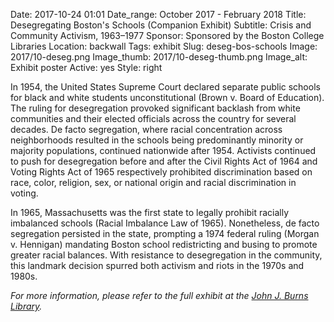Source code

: Date: 2017-10-24 01:01 
Date_range: October 2017 - February 2018
Title: Desegregating Boston's Schools (Companion Exhibit)
Subtitle: Crisis and Community Activism, 1963–1977
Sponsor: Sponsored by the Boston College Libraries
Location: backwall
Tags: exhibit
Slug: deseg-bos-schools
Image: 2017/10-deseg.png
Image_thumb: 2017/10-deseg-thumb.png
Image_alt: Exhibit poster
Active: yes
Style: right

In 1954, the United States Supreme Court declared separate public schools for black and white students unconstitutional (Brown v. Board of Education). The ruling for desegregation provoked significant backlash from white communities and their elected officials across the country for several decades. De facto segregation, where racial concentration across neighborhoods resulted in the schools being predominantly minority or majority populations, continued nationwide after 1954. Activists continued to push for desegregation before and after the Civil Rights Act of 1964 and Voting Rights Act of 1965 respectively prohibited discrimination based on race, color, religion, sex, or national origin and racial discrimination in voting.

In 1965, Massachusetts was the first state to legally prohibit racially imbalanced schools (Racial Imbalance Law of 1965). Nonetheless, de facto segregation persisted in the state, prompting a 1974 federal ruling (Morgan v. Hennigan) mandating Boston school redistricting and busing to promote greater racial balances. With resistance to desegregation in the community, this landmark decision spurred both activism and riots in the 1970s and 1980s.

<em>For more information, please refer to the full exhibit at the <a href="http://library.bc.edu/exhibits/2017/Oct/desegregating-boston-schools/">John J. Burns Library</a>.</em>
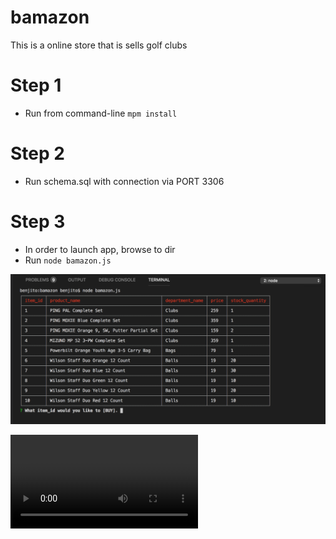 # bamazon
This is a online store that is sells golf clubs

# Step 1
- Run from command-line `mpm install`

# Step 2
- Run schema.sql with connection via PORT 3306

# Step 3
- In order to launch app, browse to dir
- Run `node bamazon.js`

![Alt text](./photo.png "Image of cli-table")

![Alt text](./video.mp4 "Video of app in action")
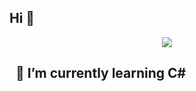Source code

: ## Hi 👋
<p align="center"> 
  <img src="https://capsule-render.vercel.app/api?text=Hi!🌱&animation=fadeIn&type=waving&color=gradient&height=100"/> 
</p>

<!-- <h2> 🚀 &nbsp;Some Tools I Have Used and Learned</h2> -->
<h2>  &nbsp; 🌱 I’m currently learning C# </h2>
<p align="left">
</p>


<!--
**darlenerybe/darlenerybe** is a ✨ _special_ ✨ repository because its `README.md` (this file) appears on your GitHub profile.

Here are some ideas to get you started:

- 🔭 I’m currently working on ...
- 🌱 I’m currently learning ...
- 👯 I’m looking to collaborate on ...
- 🤔 I’m looking for help with ...
- 💬 Ask me about ...
- 📫 How to reach me: ...
- 😄 Pronouns: ...
- ⚡ Fun fact: ...
-->
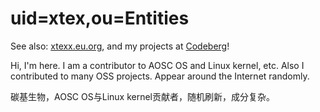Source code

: # uid=xtex,ou=Entities

See also: [xtexx.eu.org](https://xtexx.eu.org/), and my projects at [Codeberg](https://codeberg.org/xtex)!

<!-- ![Metrics](https://gist.githubusercontent.com/xtexChooser/f5aaad2a87537508c3e27ea6d47c6443/raw/github-metrics.svg) -->

Hi, I'm here. I am a contributor to AOSC OS and Linux kernel, etc. Also I contributed to many OSS projects. Appear around the Internet randomly.

碳基生物，AOSC OS与Linux kernel贡献者，随机刷新，成分复杂。
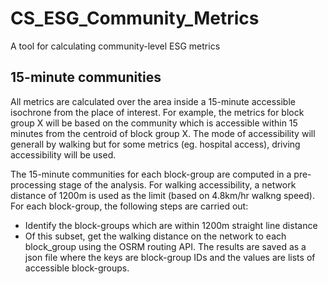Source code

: # CS_ESG_Community_Metrics
A tool for calculating community-level ESG metrics

## 15-minute communities
All metrics are calculated over the area inside a 15-minute accessible isochrone from the place of interest. For example, the metrics for block group X will be based on the community which is accessible within 15 minutes from the centroid of block group X. The mode of accessibility will generall by walking but for some metrics (eg. hospital access), driving accessibility will be used.

The 15-minute communities for each block-group are computed in a pre-processing stage of the analysis. For walking accessibility, a network distance of 1200m is used as the limit (based on 4.8km/hr walkng speed). For each block-group, the following steps are carried out:
- Identify the block-groups which are within 1200m straight line distance
- Of this subset, get the walking distance on the network to each block_group using the OSRM routing API. 
The results are saved as a json file where the keys are block-group IDs and the values are lists of accessible block-groups.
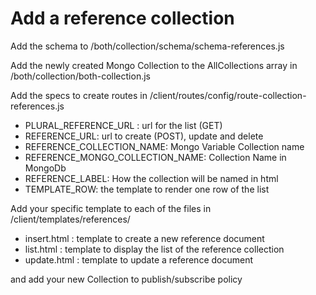 
Add a reference collection
===========================

Add the schema to /both/collection/schema/schema-references.js

Add the newly created Mongo Collection to the AllCollections array in /both/collection/both-collection.js

Add the specs to create routes in /client/routes/config/route-collection-references.js

* PLURAL_REFERENCE_URL : url for the list (GET)
* REFERENCE_URL: url to create (POST), update and delete
* REFERENCE_COLLECTION_NAME: Mongo Variable Collection name
* REFERENCE_MONGO_COLLECTION_NAME: Collection Name in MongoDb
* REFERENCE_LABEL: How the collection will be named in html
* TEMPLATE_ROW: the template to render one row of the list


Add your specific template to each of the files in /client/templates/references/

* insert.html : template to create a new reference document
* list.html : template to display the list of the reference collection
* update.html :  template to update a reference document


and add your new Collection to publish/subscribe policy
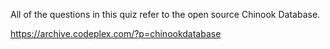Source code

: All of the questions in this quiz refer to the open source Chinook Database. 

https://archive.codeplex.com/?p=chinookdatabase


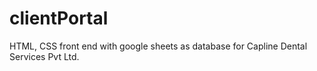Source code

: # clientPortal
HTML, CSS front end with google sheets as database for Capline Dental Services Pvt Ltd.
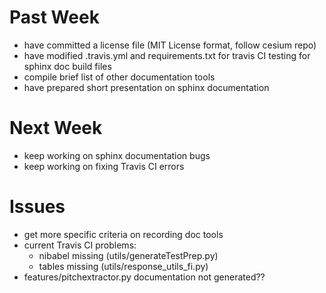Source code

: # Past Week
- have committed a license file (MIT License format, follow cesium repo)
- have modified .travis.yml and requirements.txt for travis CI testing for sphinx doc build files
- compile brief list of other documentation tools
- have prepared short presentation on sphinx documentation

# Next Week
- keep working on sphinx documentation bugs
- keep working on fixing Travis CI errors

# Issues
- get more specific criteria on recording doc tools
- current Travis CI problems:
    - nibabel missing (utils/generateTestPrep.py)
    - tables missing (utils/response_utils_fi.py)
- features/pitchextractor.py documentation not generated??

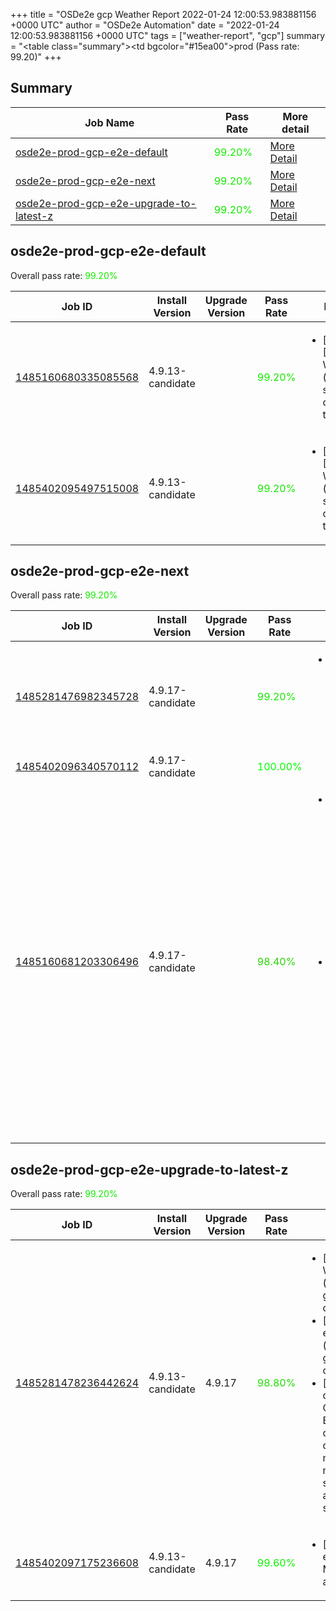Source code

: +++
title = "OSDe2e gcp Weather Report 2022-01-24 12:00:53.983881156 +0000 UTC"
author = "OSDe2e Automation"
date = "2022-01-24 12:00:53.983881156 +0000 UTC"
tags = ["weather-report", "gcp"]
summary = "<table class=\"summary\"><tr><td bgcolor=\"#15ea00\"></td><td>prod (Pass rate: 99.20)</td></tr></table>"
+++
## Summary

| Job Name | Pass Rate | More detail |
|----------|-----------|-------------|
|[osde2e-prod-gcp-e2e-default](https://prow.ci.openshift.org/?job=osde2e-prod-gcp-e2e-default)| <span style="color:#15ea00;">99.20%</span>|[More Detail](#osde2e-prod-gcp-e2e-default)|
|[osde2e-prod-gcp-e2e-next](https://prow.ci.openshift.org/?job=osde2e-prod-gcp-e2e-next)| <span style="color:#15ea00;">99.20%</span>|[More Detail](#osde2e-prod-gcp-e2e-next)|
|[osde2e-prod-gcp-e2e-upgrade-to-latest-z](https://prow.ci.openshift.org/?job=osde2e-prod-gcp-e2e-upgrade-to-latest-z)| <span style="color:#15ea00;">99.20%</span>|[More Detail](#osde2e-prod-gcp-e2e-upgrade-to-latest-z)|



## osde2e-prod-gcp-e2e-default

Overall pass rate: <span style="color:#15ea00;">99.20%</span>

| Job ID | Install Version | Upgrade Version | Pass Rate | Failures |
|--------|-----------------|-----------------|-----------|----------|
[1485160680335085568](https://prow.ci.openshift.org/view/gs/origin-ci-test/logs/osde2e-prod-gcp-e2e-default/1485160680335085568) | 4.9.13-candidate |  | <span style="color:#15ea00;">99.20%</span>|<ul><li>[install] [Suite: e2e] Workload (guestbook) should get created in the cluster</li></ul>
[1485402095497515008](https://prow.ci.openshift.org/view/gs/origin-ci-test/logs/osde2e-prod-gcp-e2e-default/1485402095497515008) | 4.9.13-candidate |  | <span style="color:#15ea00;">99.20%</span>|<ul><li>[install] [Suite: e2e] Workload (guestbook) should get created in the cluster</li></ul>



## osde2e-prod-gcp-e2e-next

Overall pass rate: <span style="color:#15ea00;">99.20%</span>

| Job ID | Install Version | Upgrade Version | Pass Rate | Failures |
|--------|-----------------|-----------------|-----------|----------|
[1485281476982345728](https://prow.ci.openshift.org/view/gs/origin-ci-test/logs/osde2e-prod-gcp-e2e-next/1485281476982345728) | 4.9.17-candidate |  | <span style="color:#15ea00;">99.20%</span>|<ul><li>[install] [Suite: e2e] Workload (guestbook) should get created in the cluster</li></ul>
[1485402096340570112](https://prow.ci.openshift.org/view/gs/origin-ci-test/logs/osde2e-prod-gcp-e2e-next/1485402096340570112) | 4.9.17-candidate |  | <span style="color:#01fe00;">100.00%</span>|
[1485160681203306496](https://prow.ci.openshift.org/view/gs/origin-ci-test/logs/osde2e-prod-gcp-e2e-next/1485160681203306496) | 4.9.17-candidate |  | <span style="color:#29d600;">98.40%</span>|<ul><li>[install] [Suite: operators] [OSD] RBAC Operator Operator Upgrade should upgrade from the replaced version</li><li>[install] [Suite: operators] [OSD] Splunk Forwarder Operator Operator Upgrade should upgrade from the replaced version</li></ul>



## osde2e-prod-gcp-e2e-upgrade-to-latest-z

Overall pass rate: <span style="color:#15ea00;">99.20%</span>

| Job ID | Install Version | Upgrade Version | Pass Rate | Failures |
|--------|-----------------|-----------------|-----------|----------|
[1485281478236442624](https://prow.ci.openshift.org/view/gs/origin-ci-test/logs/osde2e-prod-gcp-e2e-upgrade-to-latest-z/1485281478236442624) | 4.9.13-candidate | 4.9.17 | <span style="color:#1fe000;">98.80%</span>|<ul><li>[install] [Suite: e2e] Workload (guestbook) should get created in the cluster</li><li>[upgrade] [Suite: e2e] Workload (guestbook) should get created in the cluster</li><li>[upgrade] [Suite: operators] [OSD] OSD Metrics Exporter Basic Test clusterServiceVersion openshift-osd-metrics/osd-metrics-exporter should be present and in succeeded state</li></ul>
[1485402097175236608](https://prow.ci.openshift.org/view/gs/origin-ci-test/logs/osde2e-prod-gcp-e2e-upgrade-to-latest-z/1485402097175236608) | 4.9.13-candidate | 4.9.17 | <span style="color:#0bf400;">99.60%</span>|<ul><li>[upgrade] [Suite: e2e] [OSD] OCM Metrics do exist and are not empty</li></ul>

━━━━━━━━━━━━━━━━━━━━━━━━━━━━━━

## ACTIVITY
From the records above, return each line that has the string "both".

## EXERCISE RESULT
In 1965, Massachusetts was the first state to legally prohibit racially imbalanced schools (Racial Imbalance Law of 1965). Nonetheless, de facto segregation persisted in the state, prompting a 1974 federal ruling (Morgan v. Hennigan) mandating Boston school redistricting and busing to promote greater racial balances. With resistance to desegregation in the community, this landmark decision spurred both activism and riots in the 1970s and 1980s.
Add the schema to /both/collection/schema/schema-references.js
Add the newly created Mongo Collection to the AllCollections array in /both/collection/both-collection.js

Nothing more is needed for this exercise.